A Dundee entrepreneur is hoping a new range of smart textiles will help increase survival rates for workers caught in life threatening offshore emergencies.
Former oil and gas industry health and safety manager Simon Lamont found himself out of work in 2015 and decided to pursue an idea that had come to him following the Super Puma helicopter disaster in the North Sea in 2009 in which 16 offshore workers were killed.
Mr Lamont said he read the findings from the crash investigation and became intrigued by the life threatening effects of cold shock syndrome on a person lost at sea.
He sketched out a rough concept for a new range of coated smart textiles – named Centurion 3 – that reacts to produce heat when it comes in to sustained contact with water.
“The helicopter crash in 2009 left so many of us stunned and when I discovered that the garments worn were insufficient when dealing with cold shock I set to work designing and developing a product to remedy this,” Mr Lamont said.
“In my previous job I managed safety protocols and lead incident and accident investigations and worked with some fantastic people but I’m really enjoying being in full creative control of everything we do at Iron Ocean.
“More importantly however, our design can save lives and there is nothing I value more than that.”
The Centurion 3 is the first in a range of products Iron Ocean plan to develop for the oil and gas, maritime, military and clean energy industries.
It is designed to be worn under offshore survival suits and is slash resistant.

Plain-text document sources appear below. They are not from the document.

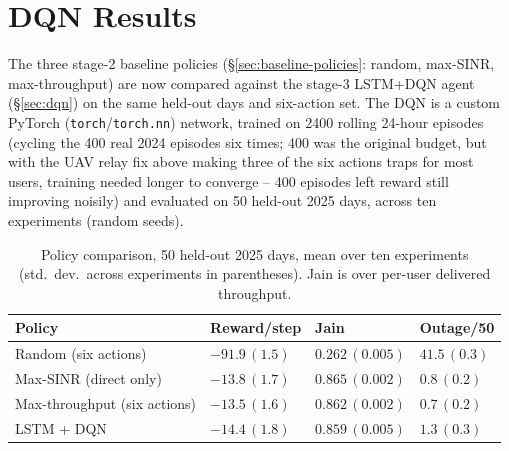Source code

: \documentclass[]{ieeeaccess}
\begin{document}
\section{DQN Results}
\label{sec:dqn-results}

The three stage-2 baseline policies (\S\ref{sec:baseline-policies}: random, max-SINR, max-throughput) are now compared against the stage-3 LSTM+DQN agent (\S\ref{sec:dqn}) on the same held-out days and six-action set. The DQN is a custom PyTorch (\texttt{torch}/\texttt{torch.nn}) network, trained on 2400 rolling 24-hour episodes (cycling the 400 real 2024 episodes six times; 400 was the original budget, but with the UAV relay fix above making three of the six actions traps for most users, training needed longer to converge -- 400 episodes left reward still improving noisily) and evaluated on 50 held-out 2025 days, across ten experiments (random seeds).

\begin{table}[t]
\centering
\caption{Policy comparison, 50 held-out 2025 days, mean over ten experiments (std.\ dev.\ across experiments in parentheses). Jain is over per-user delivered throughput.}
\label{tab:dqn-all-policies}
{\scriptsize\setlength{\tabcolsep}{3pt}
\begin{tabularx}{\columnwidth}{|>{\raggedright\arraybackslash}X|>{\centering\arraybackslash}X|>{\centering\arraybackslash}X|>{\centering\arraybackslash}X|}
\hline
\textbf{Policy} & \textbf{Reward/step} & \textbf{Jain} & \textbf{Outage/50} \\
\hline
Random (six actions) & $-91.9\,(1.5)$ & $0.262\,(0.005)$ & $41.5\,(0.3)$ \\
\hline
Max-SINR (direct only) & $-13.8\,(1.7)$ & $\mathbf{0.865}\,(0.002)$ & $0.8\,(0.2)$ \\
\hline
Max-throughput (six actions) & $\mathbf{-13.5}\,(1.6)$ & $0.862\,(0.002)$ & $\mathbf{0.7}\,(0.2)$ \\
\hline
LSTM + DQN & $-14.4\,(1.8)$ & $0.859\,(0.005)$ & $1.3\,(0.3)$ \\
\hline
\end{tabularx}}
\end{table}
\end{document}
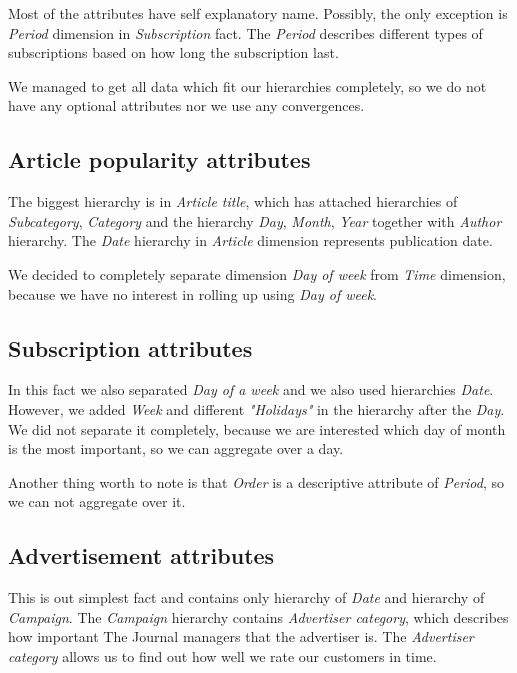 Most of the attributes have self explanatory name.
Possibly, the only exception is {\it Period} dimension in {\it Subscription} fact. The {\it Period} describes different types of subscriptions based on how long the subscription last. 

We managed to get all data which fit our hierarchies completely, so we do not have any optional attributes nor we use any convergences. 

\subsection*{Article popularity attributes} 
The biggest hierarchy is in {\it Article title}, which has attached hierarchies of {\it Subcategory}, {\it Category} and the hierarchy {\it Day}, {\it Month}, {\it Year} together with {\it Author} hierarchy. The {\it Date} hierarchy in {\it Article} dimension represents publication date.

We decided to completely separate dimension {\it Day of week} from {\it Time} dimension, because we have no interest in rolling up using {\it Day of week}.

\subsection*{Subscription attributes}
In this fact we also separated {\it Day of a week} and we also used hierarchies {\it Date}. However, we added {\it Week} and different {\it "Holidays"} in the hierarchy after the {\it Day}. We did not separate it completely, because we are interested which day of month is the most important, so we can aggregate over a day.

Another thing worth to note is that {\it Order} is a descriptive attribute of {\it Period}, so we can not aggregate over it.

\subsection*{Advertisement attributes} 
This is out simplest fact and contains only hierarchy of {\it Date} and hierarchy of {\it Campaign}.
The {\it Campaign} hierarchy contains {\it Advertiser category}, which describes how important The Journal managers that the advertiser is. The {\it Advertiser category} allows us to find out how well we rate our customers in time.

However, its ability to generate heat and resist fire is its unique selling point.
More than £130,000 has been raised in development funding for the project, with backers including the Oil and Gas Innovation Centre and the Royal Society of Edinburgh.
However, Mr Lamont said there were still major hurdles to overcome, with a potential seven-figure sum needed to get the project from proof-of-concept stage to a commercial reality.
In a bid to raise his company’s profile, Mr Lamont took part in the Pitch at the Palace event in London earlier this month – an event attended by Prince Andrew.
“We are on target to have a fully offshore certified prototype ready for commercialisation by the start of 2018,” Mr Lamont said.
“Recently we gained significant funding and support after the Oil and Gas Innovation Centre carried out a full product validation, which has been a massive help.
“We hope to bring in three new members of the team later this year and identify further potential investors.
“We have been completely blown away by the support we have received from Business Gateway in Dundee.”
Adviser Michelle Shepherd of Business Gateway Dundee said: “We knew instantly that Simon’s idea had huge potential but we had to ensure he had a very clear plan of how to proceed, especially as external investment and funding would play a crucial part in his development.”
Dundee lawyer, Professor Stewart Brymer, has joined Iron Ocean’s board in a non-executive director capacity.
He said: “I see lots of small businesses but now and again you see one that has real strength in depth and has a chance to succeed.
“I think Iron Ocean has that and, subject to proof of concept, can go forward to the next stage.”